What you can do about climate change, today

[Source Images: Terriana/iStock, Swillklitch/iStock]

BY Adele Peters5 minute read

A new book called The Future We Choose lays out two scenarios for the future: what 2050 looks like if the world continues on the current trajectory of emissions—killer heat waves, food riots, filthy air, the disappearance of coral reefs—and what it might look like if we make the radical changes necessary to limit warming to 1.5 degrees Celsius, staving off the worst impacts of climate change. Then it explains what has to happen to succeed on the second path, including how anyone who is overwhelmed by the challenge can take action today, this month, and over the next decade. (You can read an excerpt from the book here.)

[Photo: Knopf]
“It can be hard for us to live through big times of change, but we have the tools and we have the ability to do it,” says Tom Rivett-Carnac, who wrote the book with Christiana Figueres. Together, Figueres and Rivett-Carnac led the negotiations for the successful Paris climate agreement in 2015. “What we wanted to do with this book was to provide people with a sense of what’s at stake, a sense of how they can face it, and a sense of what they can do to be part of this great transition.”

The first step: Choose optimism, even if you’re fighting with despair over the state of disasters that are already unfolding and predictions for the near future, like the looming extinction of 1 million species. “We think that optimism is a decision,” Figueres says. “It’s a choice that we make . . . It’s basically an open attitude that is not a guarantee of success, but that actually opens the possibility towards success. We also understand that the opposite, fatalism, is a guarantee of failure.”

Next, recognize that you have power on a personal level to begin to change larger systems, whether that’s to influence corporations or policy. “The whole global economy is nothing other than the collectivity of individuals,” she says. “We tend to forget that organizations are nothing other than individuals organized around one business model. We think of a huge chasm between the systemic and the individual.”

But, of course, when enough people change, the economy responds. “If a critical mass of individuals change, for example, their diet—and many are, towards plant-based diets—what that actually does is send a very strong market signal to companies that are already answering that demand.” Some of the world’s largest meat companies are now heavily invested in making plant-based meat; if the entire world decided to become vegan, one study estimated that food-related emissions would drop by 70%.

The book presents a clear action plan for readers, beginning with a commitment to make climate your number-one political priority for the next decade, writing to elected officials today to inform them of that choice, and becoming active in local climate groups. (This shift is already happening; Democrats, for example, now rank climate as a key priority. The majority of Americans—6 in 10—now say that they are “alarmed” or “concerned” about climate change, triple the percentage of five years ago.) To reach a tipping point for political change, only a relatively small number of people need to be vocal.

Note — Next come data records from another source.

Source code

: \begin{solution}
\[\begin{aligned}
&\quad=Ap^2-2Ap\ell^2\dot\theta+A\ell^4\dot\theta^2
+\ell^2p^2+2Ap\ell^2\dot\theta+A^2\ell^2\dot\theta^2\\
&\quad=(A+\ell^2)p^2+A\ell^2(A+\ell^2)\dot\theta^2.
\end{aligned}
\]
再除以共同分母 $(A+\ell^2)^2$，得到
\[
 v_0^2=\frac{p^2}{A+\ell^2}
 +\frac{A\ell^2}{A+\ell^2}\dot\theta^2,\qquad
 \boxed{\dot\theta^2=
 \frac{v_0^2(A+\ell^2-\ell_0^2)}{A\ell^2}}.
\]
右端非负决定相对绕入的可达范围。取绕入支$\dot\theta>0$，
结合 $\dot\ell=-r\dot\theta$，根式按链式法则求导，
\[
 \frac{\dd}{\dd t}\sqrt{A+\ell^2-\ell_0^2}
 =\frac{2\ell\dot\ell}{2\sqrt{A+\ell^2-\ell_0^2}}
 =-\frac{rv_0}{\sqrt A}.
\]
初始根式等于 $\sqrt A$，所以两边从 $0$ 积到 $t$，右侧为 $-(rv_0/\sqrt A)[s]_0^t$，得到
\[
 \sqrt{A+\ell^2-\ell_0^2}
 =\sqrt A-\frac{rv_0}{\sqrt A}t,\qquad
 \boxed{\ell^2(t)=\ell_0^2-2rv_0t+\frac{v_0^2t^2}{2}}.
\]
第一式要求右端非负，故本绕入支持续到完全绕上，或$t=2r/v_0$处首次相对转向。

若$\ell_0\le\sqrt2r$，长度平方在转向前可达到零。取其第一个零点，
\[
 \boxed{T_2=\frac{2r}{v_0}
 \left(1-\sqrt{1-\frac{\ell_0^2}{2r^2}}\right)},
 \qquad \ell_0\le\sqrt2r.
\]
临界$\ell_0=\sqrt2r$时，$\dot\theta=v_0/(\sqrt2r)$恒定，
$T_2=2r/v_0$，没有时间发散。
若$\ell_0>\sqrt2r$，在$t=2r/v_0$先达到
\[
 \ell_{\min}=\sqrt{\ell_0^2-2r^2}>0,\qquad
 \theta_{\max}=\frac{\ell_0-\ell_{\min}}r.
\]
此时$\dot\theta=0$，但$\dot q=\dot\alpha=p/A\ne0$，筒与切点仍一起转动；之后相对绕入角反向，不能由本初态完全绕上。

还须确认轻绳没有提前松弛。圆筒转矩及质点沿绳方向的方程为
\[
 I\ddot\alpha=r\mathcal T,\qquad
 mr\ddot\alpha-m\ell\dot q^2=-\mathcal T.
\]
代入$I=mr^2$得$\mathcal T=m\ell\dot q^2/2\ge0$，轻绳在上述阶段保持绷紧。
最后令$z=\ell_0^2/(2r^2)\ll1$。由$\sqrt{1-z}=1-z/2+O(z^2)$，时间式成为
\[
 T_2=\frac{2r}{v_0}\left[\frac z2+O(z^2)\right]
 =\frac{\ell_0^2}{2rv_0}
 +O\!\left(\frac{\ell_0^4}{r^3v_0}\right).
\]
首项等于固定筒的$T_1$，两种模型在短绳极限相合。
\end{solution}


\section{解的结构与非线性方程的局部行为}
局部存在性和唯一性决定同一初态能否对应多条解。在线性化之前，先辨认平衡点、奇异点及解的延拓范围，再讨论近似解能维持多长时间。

“If you look at historical movements, when they reach about 3.5% of the population being actively engaged in some form of civil disobedience, protest, et cetera, then they tend to win,” says Rivett-Carnac. “They tend to get to a situation where the tipping point actually gets brought forward, and it tends to enter the mainstream zeitgeist and lead to political change and business change.” One recent example was New Zealand, where around 3.5% of the population participated in climate strikes last fall, and the government then said it would cut emissions to net-zero by 2050. Already, amazingly, 49% of the global GDP is now covered by a target to reach net-zero by 2050.

The book also suggests making a commitment to cut your own carbon footprint by more than half over the next decade—even if you don’t yet know how you’ll accomplish that. One immediate step: Pick at least one day each week that you’ll go meat-free. Other potential changes range from the seemingly mundane, such as making your home more efficient so you’re not wasting energy (and money) in heating and cooling, to changing how you commute, rethinking your attachment to consumerism, or choosing to attend business meetings by videoconference rather than flying. Some other changes may be larger, and the book suggests thinking creatively about how you can have the most impact.

“I think we humans tend to overestimate what we can do in a year and underestimate what we can do in 10 years,” he says. “That’s part of the reason why we wanted to frame this in 10 years.” That might involve bigger investments—like whether you buy an electric car or a new geothermal heating system—or a decision to move to different job with a lower footprint (or where you can play a bigger role in helping a company lower its footprint).

The changes that the world needs to make aren’t all sacrifices. “Most, if not all, measures to address climate change actually bring better quality of life,” says Figueres. “If you take a city . . . whenever you do energy efficiency, better transport, and more green areas of the city, what actually turns up is a much more livable city for everyone who lives there.”

The key is that we all act now. The scientists in the Intergovernmental Panel on Climate Change have laid out 190 pathways to meet the challenge of cutting emissions in half by 2030, a goal that’s necessary to limit global warming to 1.5 degrees. In all of the pathways, emissions have to peak no later than this year. “If we continue to rise emissions past this year, then our opportunity to hit that target diminishes day by day,” says Rivett-Carnac. “Even if we start now, our emission reductions need to be north of 6% every year. So that’s not starting in 2029. At that point, the opportunity has gone. This is our last moment. We’re about to find out if we’re serious about dealing with this issue. Every day counts now.”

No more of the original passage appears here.